For each line of the listing that holds "kill", show the full line.

══════════

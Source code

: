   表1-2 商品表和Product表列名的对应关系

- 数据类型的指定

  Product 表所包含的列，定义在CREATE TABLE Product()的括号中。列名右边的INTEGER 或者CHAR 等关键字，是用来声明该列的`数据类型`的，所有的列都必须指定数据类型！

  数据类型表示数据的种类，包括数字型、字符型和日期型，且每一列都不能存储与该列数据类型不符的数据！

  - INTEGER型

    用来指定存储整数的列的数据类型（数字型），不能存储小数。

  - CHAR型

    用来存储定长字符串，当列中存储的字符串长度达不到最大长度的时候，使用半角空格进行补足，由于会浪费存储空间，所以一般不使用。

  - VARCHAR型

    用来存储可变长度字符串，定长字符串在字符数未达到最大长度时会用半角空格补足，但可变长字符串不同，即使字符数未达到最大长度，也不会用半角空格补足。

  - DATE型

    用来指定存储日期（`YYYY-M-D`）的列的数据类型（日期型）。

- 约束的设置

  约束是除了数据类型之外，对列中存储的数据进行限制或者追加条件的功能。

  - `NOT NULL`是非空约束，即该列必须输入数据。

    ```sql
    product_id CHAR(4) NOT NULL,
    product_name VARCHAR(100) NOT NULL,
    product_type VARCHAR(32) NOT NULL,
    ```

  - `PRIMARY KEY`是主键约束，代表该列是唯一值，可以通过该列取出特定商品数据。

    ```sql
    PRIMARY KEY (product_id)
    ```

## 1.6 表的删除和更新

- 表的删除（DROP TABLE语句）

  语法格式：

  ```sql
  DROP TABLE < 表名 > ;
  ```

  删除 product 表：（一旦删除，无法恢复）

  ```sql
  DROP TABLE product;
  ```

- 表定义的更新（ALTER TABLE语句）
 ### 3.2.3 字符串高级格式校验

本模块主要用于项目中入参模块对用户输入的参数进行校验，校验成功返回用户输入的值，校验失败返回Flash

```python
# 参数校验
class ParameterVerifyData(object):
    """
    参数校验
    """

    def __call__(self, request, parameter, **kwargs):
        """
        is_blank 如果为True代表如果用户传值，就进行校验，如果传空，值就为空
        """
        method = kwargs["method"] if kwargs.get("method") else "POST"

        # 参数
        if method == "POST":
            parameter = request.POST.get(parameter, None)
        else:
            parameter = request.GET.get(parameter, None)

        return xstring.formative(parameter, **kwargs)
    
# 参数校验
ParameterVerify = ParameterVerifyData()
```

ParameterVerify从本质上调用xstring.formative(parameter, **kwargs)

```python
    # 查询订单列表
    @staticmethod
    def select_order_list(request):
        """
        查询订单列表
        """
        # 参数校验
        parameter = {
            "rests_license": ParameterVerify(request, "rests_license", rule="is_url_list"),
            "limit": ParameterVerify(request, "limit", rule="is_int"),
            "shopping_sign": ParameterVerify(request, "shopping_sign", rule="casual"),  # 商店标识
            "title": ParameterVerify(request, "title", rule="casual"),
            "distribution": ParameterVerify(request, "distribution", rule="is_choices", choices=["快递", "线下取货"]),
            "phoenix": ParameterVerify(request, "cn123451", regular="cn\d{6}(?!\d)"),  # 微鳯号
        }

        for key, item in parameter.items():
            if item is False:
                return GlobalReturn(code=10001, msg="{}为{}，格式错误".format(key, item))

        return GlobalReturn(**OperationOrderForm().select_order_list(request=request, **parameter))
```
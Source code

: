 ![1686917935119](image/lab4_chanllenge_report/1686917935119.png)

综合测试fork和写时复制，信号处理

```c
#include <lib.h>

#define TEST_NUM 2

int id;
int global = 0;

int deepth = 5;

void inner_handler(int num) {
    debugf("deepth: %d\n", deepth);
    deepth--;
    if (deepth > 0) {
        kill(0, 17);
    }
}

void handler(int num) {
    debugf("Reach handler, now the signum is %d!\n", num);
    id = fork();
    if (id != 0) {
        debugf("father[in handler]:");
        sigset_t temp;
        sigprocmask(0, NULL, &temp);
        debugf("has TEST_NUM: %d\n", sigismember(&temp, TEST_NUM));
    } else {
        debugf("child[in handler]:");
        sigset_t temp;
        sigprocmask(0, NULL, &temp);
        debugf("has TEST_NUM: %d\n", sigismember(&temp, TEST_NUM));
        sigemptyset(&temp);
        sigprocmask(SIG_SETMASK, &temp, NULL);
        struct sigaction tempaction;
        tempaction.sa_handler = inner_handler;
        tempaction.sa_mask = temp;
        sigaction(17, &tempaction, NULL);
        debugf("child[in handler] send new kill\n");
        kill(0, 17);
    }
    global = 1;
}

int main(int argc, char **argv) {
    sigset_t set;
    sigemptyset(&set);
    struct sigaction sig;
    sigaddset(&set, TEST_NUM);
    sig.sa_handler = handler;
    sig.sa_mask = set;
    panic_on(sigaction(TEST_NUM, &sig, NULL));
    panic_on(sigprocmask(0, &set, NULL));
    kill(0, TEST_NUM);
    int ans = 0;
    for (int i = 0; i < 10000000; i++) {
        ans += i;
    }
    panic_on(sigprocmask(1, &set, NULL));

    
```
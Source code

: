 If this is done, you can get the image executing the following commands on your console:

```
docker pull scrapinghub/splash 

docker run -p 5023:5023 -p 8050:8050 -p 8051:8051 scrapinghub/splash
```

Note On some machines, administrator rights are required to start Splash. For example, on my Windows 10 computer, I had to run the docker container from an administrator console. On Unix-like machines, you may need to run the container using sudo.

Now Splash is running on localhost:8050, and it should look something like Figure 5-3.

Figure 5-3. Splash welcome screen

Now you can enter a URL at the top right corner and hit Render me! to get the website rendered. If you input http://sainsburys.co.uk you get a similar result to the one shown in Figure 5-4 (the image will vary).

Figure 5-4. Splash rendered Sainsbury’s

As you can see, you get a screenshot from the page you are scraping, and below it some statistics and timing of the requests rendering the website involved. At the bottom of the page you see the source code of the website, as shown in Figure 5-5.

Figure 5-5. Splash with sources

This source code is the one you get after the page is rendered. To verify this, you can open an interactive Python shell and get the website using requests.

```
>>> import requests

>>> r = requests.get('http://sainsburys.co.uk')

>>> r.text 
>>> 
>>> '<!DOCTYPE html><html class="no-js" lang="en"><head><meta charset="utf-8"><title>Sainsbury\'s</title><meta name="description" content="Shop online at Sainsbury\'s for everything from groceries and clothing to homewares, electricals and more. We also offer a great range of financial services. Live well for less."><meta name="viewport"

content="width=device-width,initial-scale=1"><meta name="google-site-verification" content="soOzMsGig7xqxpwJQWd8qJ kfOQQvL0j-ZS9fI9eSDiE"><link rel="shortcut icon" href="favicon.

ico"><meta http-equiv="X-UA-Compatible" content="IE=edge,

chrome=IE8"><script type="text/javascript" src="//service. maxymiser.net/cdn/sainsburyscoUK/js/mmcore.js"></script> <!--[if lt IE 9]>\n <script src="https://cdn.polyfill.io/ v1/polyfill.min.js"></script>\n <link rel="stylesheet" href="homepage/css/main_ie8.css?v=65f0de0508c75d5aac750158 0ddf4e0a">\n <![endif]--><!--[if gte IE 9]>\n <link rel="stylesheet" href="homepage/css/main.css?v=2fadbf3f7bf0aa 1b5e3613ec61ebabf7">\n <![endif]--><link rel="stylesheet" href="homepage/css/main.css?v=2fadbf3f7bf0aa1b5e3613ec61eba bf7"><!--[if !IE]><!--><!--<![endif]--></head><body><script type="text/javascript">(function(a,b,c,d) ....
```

══════════

## WRITTEN RESPONSE
        kill(0, 17);
        debugf("child[in handler] send new kill\n");
        kill(0, 17);
    kill(0, TEST_NUM);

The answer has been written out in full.